Patients were classified as having either a normal or enlarged left atrium based on LA : Ao and LA Vol/BW. For LA : Ao, the accepted clinical threshold of 1.5[4, 25] was utilized as the upper limit and cut-off between normal left atrial size and LAE. For LA Vol/BW, the empirical distribution of LA Vol/BW in the control group was evaluated to determine an upper normal threshold and cut-off between normal left atrial size and LAE. Classification agreement for LAE between LA : Ao and LA Vol/BW was evaluated using a McNemar test of symmetry for 2 × 2 frequency tables.

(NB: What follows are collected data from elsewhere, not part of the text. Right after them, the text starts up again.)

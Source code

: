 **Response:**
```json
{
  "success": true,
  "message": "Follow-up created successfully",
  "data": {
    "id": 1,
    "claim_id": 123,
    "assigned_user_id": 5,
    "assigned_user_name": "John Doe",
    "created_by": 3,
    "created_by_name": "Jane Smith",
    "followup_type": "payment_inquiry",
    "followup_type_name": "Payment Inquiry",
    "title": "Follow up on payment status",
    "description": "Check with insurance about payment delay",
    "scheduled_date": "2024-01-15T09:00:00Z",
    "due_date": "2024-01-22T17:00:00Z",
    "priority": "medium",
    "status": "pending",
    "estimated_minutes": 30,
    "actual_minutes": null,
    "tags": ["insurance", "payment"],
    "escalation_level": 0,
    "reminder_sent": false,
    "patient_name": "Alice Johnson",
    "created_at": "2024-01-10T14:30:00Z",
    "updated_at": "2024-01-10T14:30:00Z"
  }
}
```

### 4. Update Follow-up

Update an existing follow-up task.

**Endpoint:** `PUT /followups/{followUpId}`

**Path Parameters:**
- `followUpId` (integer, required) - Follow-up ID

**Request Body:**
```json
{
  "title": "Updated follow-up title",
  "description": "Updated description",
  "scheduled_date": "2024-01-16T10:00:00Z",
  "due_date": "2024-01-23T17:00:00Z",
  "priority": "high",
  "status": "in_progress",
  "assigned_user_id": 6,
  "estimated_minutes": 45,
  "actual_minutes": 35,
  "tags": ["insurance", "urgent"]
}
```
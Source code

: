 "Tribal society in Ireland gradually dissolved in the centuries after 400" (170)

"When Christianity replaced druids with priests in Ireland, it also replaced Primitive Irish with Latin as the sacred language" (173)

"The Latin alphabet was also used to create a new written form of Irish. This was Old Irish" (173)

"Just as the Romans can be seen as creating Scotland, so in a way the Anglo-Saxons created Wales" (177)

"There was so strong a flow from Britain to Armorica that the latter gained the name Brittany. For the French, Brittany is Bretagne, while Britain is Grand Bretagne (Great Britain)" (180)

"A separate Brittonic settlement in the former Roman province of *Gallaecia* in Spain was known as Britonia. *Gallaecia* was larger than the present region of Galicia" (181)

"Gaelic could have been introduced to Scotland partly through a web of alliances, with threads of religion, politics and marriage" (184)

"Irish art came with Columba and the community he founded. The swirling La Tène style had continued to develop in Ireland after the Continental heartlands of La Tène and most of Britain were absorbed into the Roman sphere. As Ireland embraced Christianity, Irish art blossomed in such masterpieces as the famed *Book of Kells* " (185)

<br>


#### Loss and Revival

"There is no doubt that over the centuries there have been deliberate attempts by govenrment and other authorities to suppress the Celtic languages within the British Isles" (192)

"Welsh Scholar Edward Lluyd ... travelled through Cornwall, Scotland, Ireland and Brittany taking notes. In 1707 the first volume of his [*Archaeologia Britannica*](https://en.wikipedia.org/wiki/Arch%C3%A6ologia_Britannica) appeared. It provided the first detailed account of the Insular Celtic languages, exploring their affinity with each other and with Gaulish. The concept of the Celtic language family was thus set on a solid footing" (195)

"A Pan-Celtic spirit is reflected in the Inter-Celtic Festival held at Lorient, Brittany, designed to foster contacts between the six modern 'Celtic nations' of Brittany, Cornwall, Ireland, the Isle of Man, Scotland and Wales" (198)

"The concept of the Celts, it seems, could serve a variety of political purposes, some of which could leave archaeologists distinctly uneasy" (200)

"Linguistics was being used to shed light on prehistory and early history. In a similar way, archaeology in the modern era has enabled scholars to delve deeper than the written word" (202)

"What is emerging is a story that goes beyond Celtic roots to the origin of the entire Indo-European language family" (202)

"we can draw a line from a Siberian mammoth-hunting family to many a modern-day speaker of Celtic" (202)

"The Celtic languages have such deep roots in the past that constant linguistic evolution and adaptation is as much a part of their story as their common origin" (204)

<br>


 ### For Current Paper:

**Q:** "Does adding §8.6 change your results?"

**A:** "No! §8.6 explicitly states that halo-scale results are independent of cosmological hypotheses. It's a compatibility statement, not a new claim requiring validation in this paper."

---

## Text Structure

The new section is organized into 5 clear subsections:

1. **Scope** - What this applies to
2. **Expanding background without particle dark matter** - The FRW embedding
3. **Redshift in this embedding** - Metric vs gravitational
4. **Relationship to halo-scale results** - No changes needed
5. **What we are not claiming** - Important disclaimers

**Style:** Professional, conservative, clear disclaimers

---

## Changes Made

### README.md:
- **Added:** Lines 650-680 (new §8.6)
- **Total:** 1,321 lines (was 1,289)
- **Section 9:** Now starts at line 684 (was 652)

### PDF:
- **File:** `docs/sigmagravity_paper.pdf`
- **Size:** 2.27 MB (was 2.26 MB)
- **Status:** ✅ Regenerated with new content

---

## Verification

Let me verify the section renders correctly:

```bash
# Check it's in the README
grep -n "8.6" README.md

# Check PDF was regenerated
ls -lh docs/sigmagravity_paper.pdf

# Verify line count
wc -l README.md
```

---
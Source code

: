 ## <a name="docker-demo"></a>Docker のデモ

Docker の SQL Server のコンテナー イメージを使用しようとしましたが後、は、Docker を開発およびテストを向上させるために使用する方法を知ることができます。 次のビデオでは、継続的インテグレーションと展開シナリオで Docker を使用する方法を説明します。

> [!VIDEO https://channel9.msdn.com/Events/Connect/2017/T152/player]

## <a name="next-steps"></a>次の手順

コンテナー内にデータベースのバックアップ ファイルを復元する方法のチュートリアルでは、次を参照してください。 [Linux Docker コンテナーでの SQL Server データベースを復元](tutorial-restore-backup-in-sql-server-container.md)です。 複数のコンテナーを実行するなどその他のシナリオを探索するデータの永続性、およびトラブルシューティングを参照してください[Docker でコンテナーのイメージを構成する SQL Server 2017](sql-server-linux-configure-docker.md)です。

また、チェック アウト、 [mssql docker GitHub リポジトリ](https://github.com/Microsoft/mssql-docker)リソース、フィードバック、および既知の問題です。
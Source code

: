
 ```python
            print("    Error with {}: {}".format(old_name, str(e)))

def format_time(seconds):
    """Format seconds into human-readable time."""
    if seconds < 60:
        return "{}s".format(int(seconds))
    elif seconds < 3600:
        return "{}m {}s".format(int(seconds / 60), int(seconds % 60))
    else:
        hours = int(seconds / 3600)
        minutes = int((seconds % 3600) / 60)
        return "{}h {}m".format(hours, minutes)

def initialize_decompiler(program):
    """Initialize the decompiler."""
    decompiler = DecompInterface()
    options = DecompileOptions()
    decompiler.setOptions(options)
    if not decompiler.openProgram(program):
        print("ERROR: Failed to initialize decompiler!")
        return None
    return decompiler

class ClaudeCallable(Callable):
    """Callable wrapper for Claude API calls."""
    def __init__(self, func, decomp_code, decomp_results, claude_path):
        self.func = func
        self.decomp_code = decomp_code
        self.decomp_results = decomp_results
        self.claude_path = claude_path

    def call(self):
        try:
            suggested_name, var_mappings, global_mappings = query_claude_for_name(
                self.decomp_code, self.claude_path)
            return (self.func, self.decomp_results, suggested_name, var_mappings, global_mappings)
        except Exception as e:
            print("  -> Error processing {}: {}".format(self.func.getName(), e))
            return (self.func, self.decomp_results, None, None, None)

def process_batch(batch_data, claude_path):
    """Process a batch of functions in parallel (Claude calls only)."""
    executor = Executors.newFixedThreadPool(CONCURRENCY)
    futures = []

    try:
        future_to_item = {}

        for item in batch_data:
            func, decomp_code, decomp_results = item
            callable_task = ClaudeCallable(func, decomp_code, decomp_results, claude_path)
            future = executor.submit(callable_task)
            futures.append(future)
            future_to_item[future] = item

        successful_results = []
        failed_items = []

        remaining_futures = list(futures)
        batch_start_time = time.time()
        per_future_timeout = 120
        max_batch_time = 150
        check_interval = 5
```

A linear mixed model approach was used to quantify sources of random variability in the assessment of LA Vol/BW. The statistical model included random effects for patient, operator and residual; the latter 2 terms allowed for assessment of between-operator reproducibility and within-operator repeatability, respectively, following a standard gauge repeatability and reproducibility (GR&R) approach.
Twenty-two dogs with normal cardiovascular status of 12 different breeds were enrolled in the control group. Ten dogs were of mixed breed origin, 2 were Beagles, and the remaining 10 breeds were represented by 1 dog each. The mean age of the control group was 4.6 years (range, 1.5–8.2 years) and mean weight was 17.4 kg (range, 4–37.1 kg).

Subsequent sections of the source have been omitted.